Work item: Without including any images, please transcribe all the lines below exactly.

(Rendered images with source text)
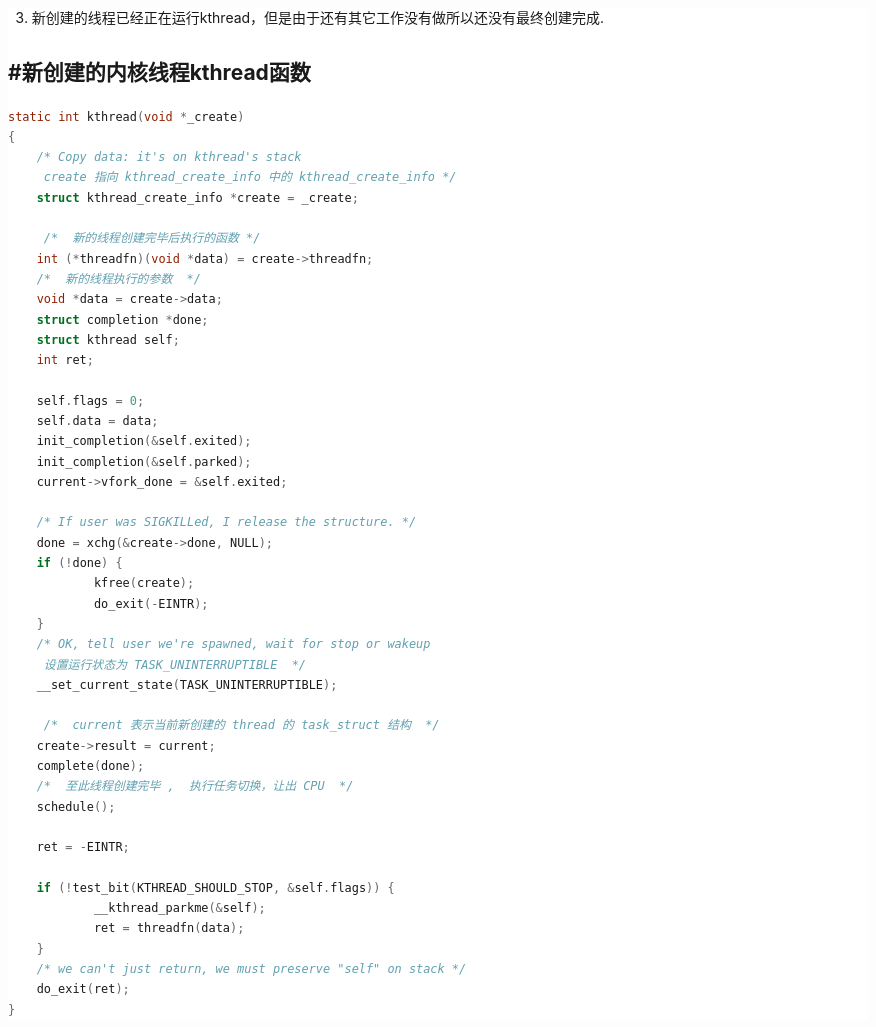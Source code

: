 3.	新创建的线程已经正在运行kthread，但是由于还有其它工作没有做所以还没有最终创建完成.


#新创建的内核线程kthread函数
-------

```c
static int kthread(void *_create)
{
    /* Copy data: it's on kthread's stack 
     create 指向 kthread_create_info 中的 kthread_create_info */
    struct kthread_create_info *create = _create;
    
     /*  新的线程创建完毕后执行的函数 */
    int (*threadfn)(void *data) = create->threadfn;
    /*  新的线程执行的参数  */
    void *data = create->data;
    struct completion *done;
    struct kthread self;
    int ret;

    self.flags = 0;
    self.data = data;
    init_completion(&self.exited);
    init_completion(&self.parked);
    current->vfork_done = &self.exited;

    /* If user was SIGKILLed, I release the structure. */
    done = xchg(&create->done, NULL);
    if (!done) {
            kfree(create);
            do_exit(-EINTR);
    }
    /* OK, tell user we're spawned, wait for stop or wakeup
     设置运行状态为 TASK_UNINTERRUPTIBLE  */
    __set_current_state(TASK_UNINTERRUPTIBLE);

     /*  current 表示当前新创建的 thread 的 task_struct 结构  */
    create->result = current;
    complete(done);
    /*  至此线程创建完毕 ,  执行任务切换，让出 CPU  */
    schedule();

    ret = -EINTR;

    if (!test_bit(KTHREAD_SHOULD_STOP, &self.flags)) {
            __kthread_parkme(&self);
            ret = threadfn(data);
    }
    /* we can't just return, we must preserve "self" on stack */
    do_exit(ret);
}
```
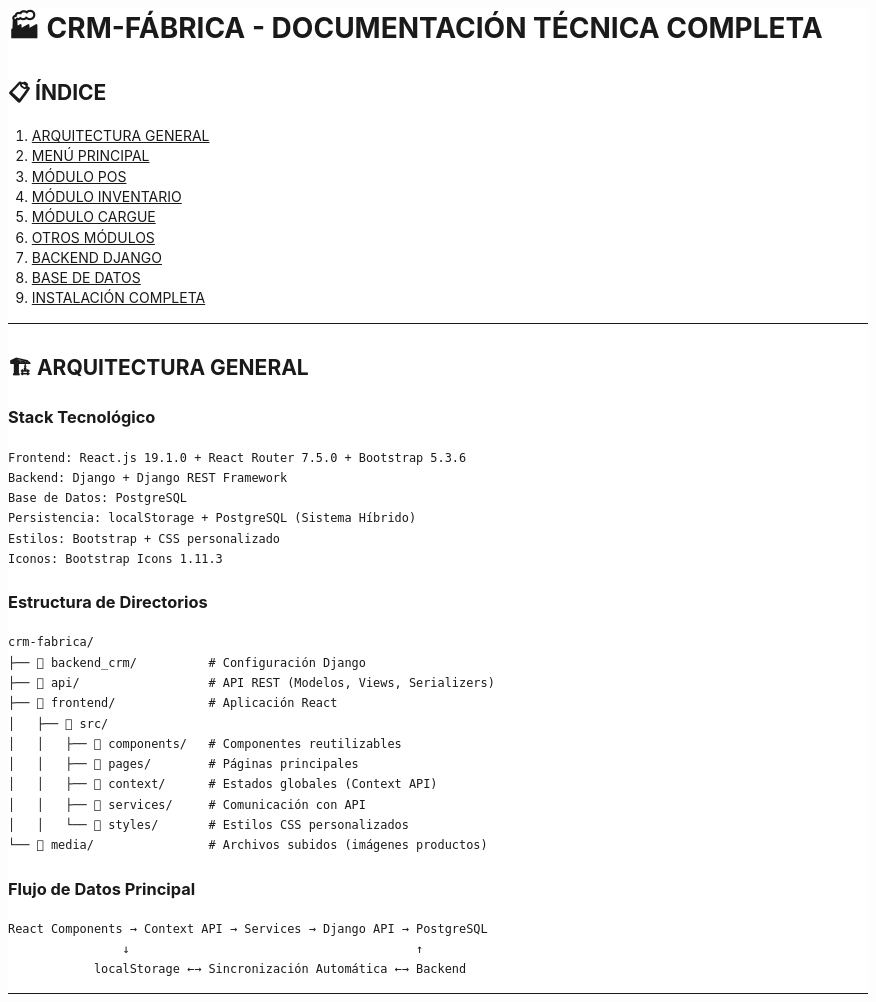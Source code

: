 # 🏭 CRM-FÁBRICA - DOCUMENTACIÓN TÉCNICA COMPLETA

## 📋 ÍNDICE

1. [ARQUITECTURA GENERAL](#arquitectura-general)
2. [MENÚ PRINCIPAL](#menú-principal)
3. [MÓDULO POS](#módulo-pos)
4. [MÓDULO INVENTARIO](#módulo-inventario)
5. [MÓDULO CARGUE](#módulo-cargue)
6. [OTROS MÓDULOS](#otros-módulos)
7. [BACKEND DJANGO](#backend-django)
8. [BASE DE DATOS](#base-de-datos)
9. [INSTALACIÓN COMPLETA](#instalación-completa)

---

## 🏗️ ARQUITECTURA GENERAL

### **Stack Tecnológico**

```
Frontend: React.js 19.1.0 + React Router 7.5.0 + Bootstrap 5.3.6
Backend: Django + Django REST Framework
Base de Datos: PostgreSQL
Persistencia: localStorage + PostgreSQL (Sistema Híbrido)
Estilos: Bootstrap + CSS personalizado
Iconos: Bootstrap Icons 1.11.3
```

### **Estructura de Directorios**

```
crm-fabrica/
├── 📂 backend_crm/          # Configuración Django
├── 📂 api/                  # API REST (Modelos, Views, Serializers)
├── 📂 frontend/             # Aplicación React
│   ├── 📂 src/
│   │   ├── 📂 components/   # Componentes reutilizables
│   │   ├── 📂 pages/        # Páginas principales
│   │   ├── 📂 context/      # Estados globales (Context API)
│   │   ├── 📂 services/     # Comunicación con API
│   │   └── 📂 styles/       # Estilos CSS personalizados
└── 📂 media/                # Archivos subidos (imágenes productos)
```

### **Flujo de Datos Principal**

```
React Components → Context API → Services → Django API → PostgreSQL
                ↓                                        ↑
            localStorage ←→ Sincronización Automática ←→ Backend
```

---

Response to this task:
Source code

: 3.	新创建的线程已经正在运行kthread，但是由于还有其它工作没有做所以还没有最终创建完成.


#新创建的内核线程kthread函数
-------

```c
static int kthread(void *_create)
{
    /* Copy data: it's on kthread's stack 
     create 指向 kthread_create_info 中的 kthread_create_info */
    struct kthread_create_info *create = _create;
    
     /*  新的线程创建完毕后执行的函数 */
    int (*threadfn)(void *data) = create->threadfn;
    /*  新的线程执行的参数  */
    void *data = create->data;
    struct completion *done;
    struct kthread self;
    int ret;

    self.flags = 0;
    self.data = data;
    init_completion(&self.exited);
    init_completion(&self.parked);
    current->vfork_done = &self.exited;

    /* If user was SIGKILLed, I release the structure. */
    done = xchg(&create->done, NULL);
    if (!done) {
            kfree(create);
            do_exit(-EINTR);
    }
    /* OK, tell user we're spawned, wait for stop or wakeup
     设置运行状态为 TASK_UNINTERRUPTIBLE  */
    __set_current_state(TASK_UNINTERRUPTIBLE);

     /*  current 表示当前新创建的 thread 的 task_struct 结构  */
    create->result = current;
    complete(done);
    /*  至此线程创建完毕 ,  执行任务切换，让出 CPU  */
    schedule();

    ret = -EINTR;

    if (!test_bit(KTHREAD_SHOULD_STOP, &self.flags)) {
            __kthread_parkme(&self);
            ret = threadfn(data);
    }
    /* we can't just return, we must preserve "self" on stack */
    do_exit(ret);
}
```
Source code

: # 🏭 CRM-FÁBRICA - DOCUMENTACIÓN TÉCNICA COMPLETA

## 📋 ÍNDICE

1. [ARQUITECTURA GENERAL](#arquitectura-general)
2. [MENÚ PRINCIPAL](#menú-principal)
3. [MÓDULO POS](#módulo-pos)
4. [MÓDULO INVENTARIO](#módulo-inventario)
5. [MÓDULO CARGUE](#módulo-cargue)
6. [OTROS MÓDULOS](#otros-módulos)
7. [BACKEND DJANGO](#backend-django)
8. [BASE DE DATOS](#base-de-datos)
9. [INSTALACIÓN COMPLETA](#instalación-completa)

---

## 🏗️ ARQUITECTURA GENERAL

### **Stack Tecnológico**

```
Frontend: React.js 19.1.0 + React Router 7.5.0 + Bootstrap 5.3.6
Backend: Django + Django REST Framework
Base de Datos: PostgreSQL
Persistencia: localStorage + PostgreSQL (Sistema Híbrido)
Estilos: Bootstrap + CSS personalizado
Iconos: Bootstrap Icons 1.11.3
```

### **Estructura de Directorios**

```
crm-fabrica/
├── 📂 backend_crm/          # Configuración Django
├── 📂 api/                  # API REST (Modelos, Views, Serializers)
├── 📂 frontend/             # Aplicación React
│   ├── 📂 src/
│   │   ├── 📂 components/   # Componentes reutilizables
│   │   ├── 📂 pages/        # Páginas principales
│   │   ├── 📂 context/      # Estados globales (Context API)
│   │   ├── 📂 services/     # Comunicación con API
│   │   └── 📂 styles/       # Estilos CSS personalizados
└── 📂 media/                # Archivos subidos (imágenes productos)
```

### **Flujo de Datos Principal**

```
React Components → Context API → Services → Django API → PostgreSQL
                ↓                                        ↑
            localStorage ←→ Sincronización Automática ←→ Backend
```

---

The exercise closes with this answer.